● **HOW TO COMPLETE THIS TASK**: The expected answer comprises all lines from the entries that contain the string "qquad".

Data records
──────────────────────────────
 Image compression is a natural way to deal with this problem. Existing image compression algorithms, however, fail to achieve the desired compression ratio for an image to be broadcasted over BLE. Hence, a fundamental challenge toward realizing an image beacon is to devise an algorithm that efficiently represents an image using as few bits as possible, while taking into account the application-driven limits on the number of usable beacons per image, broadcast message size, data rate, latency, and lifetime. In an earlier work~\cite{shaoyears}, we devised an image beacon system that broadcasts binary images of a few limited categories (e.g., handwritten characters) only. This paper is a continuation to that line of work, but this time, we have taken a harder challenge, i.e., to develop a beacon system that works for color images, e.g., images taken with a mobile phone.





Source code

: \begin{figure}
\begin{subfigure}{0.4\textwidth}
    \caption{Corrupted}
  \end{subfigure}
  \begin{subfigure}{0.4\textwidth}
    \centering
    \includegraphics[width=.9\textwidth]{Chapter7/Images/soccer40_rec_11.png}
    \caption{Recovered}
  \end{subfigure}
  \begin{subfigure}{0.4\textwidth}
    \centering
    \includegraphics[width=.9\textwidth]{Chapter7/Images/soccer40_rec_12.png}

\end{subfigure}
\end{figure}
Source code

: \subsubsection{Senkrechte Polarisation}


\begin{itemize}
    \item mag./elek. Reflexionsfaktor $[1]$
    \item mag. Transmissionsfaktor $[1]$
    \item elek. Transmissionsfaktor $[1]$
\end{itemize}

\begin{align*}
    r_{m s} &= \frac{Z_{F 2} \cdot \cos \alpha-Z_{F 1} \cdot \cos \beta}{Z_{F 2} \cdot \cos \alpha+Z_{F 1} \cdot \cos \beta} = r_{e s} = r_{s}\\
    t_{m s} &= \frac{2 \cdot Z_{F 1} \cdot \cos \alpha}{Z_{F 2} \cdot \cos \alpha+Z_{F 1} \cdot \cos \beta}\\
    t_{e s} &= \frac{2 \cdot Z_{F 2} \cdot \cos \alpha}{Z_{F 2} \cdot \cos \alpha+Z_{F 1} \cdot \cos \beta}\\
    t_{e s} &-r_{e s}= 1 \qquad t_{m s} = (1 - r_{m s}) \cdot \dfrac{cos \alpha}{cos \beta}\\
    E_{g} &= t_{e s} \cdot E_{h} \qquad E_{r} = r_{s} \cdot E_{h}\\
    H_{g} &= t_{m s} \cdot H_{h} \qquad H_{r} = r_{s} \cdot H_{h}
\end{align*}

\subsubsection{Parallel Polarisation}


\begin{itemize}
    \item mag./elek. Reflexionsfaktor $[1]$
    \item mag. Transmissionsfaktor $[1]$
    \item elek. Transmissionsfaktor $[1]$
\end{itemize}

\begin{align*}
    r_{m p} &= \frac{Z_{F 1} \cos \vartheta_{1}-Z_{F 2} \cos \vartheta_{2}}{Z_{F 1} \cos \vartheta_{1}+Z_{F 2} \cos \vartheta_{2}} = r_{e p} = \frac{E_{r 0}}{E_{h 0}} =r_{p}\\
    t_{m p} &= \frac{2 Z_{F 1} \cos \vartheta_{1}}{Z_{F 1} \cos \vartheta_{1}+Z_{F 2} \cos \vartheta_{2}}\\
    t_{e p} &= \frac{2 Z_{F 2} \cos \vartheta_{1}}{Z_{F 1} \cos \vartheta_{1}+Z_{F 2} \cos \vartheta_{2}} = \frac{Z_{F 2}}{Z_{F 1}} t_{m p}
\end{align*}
──────────────────────────────
● **TASK RESULT**:
    t_{e s} &-r_{e s}= 1 \qquad t_{m s} = (1 - r_{m s}) \cdot \dfrac{cos \alpha}{cos \beta}\\
    E_{g} &= t_{e s} \cdot E_{h} \qquad E_{r} = r_{s} \cdot E_{h}\\
    H_{g} &= t_{m s} \cdot H_{h} \qquad H_{r} = r_{s} \cdot H_{h}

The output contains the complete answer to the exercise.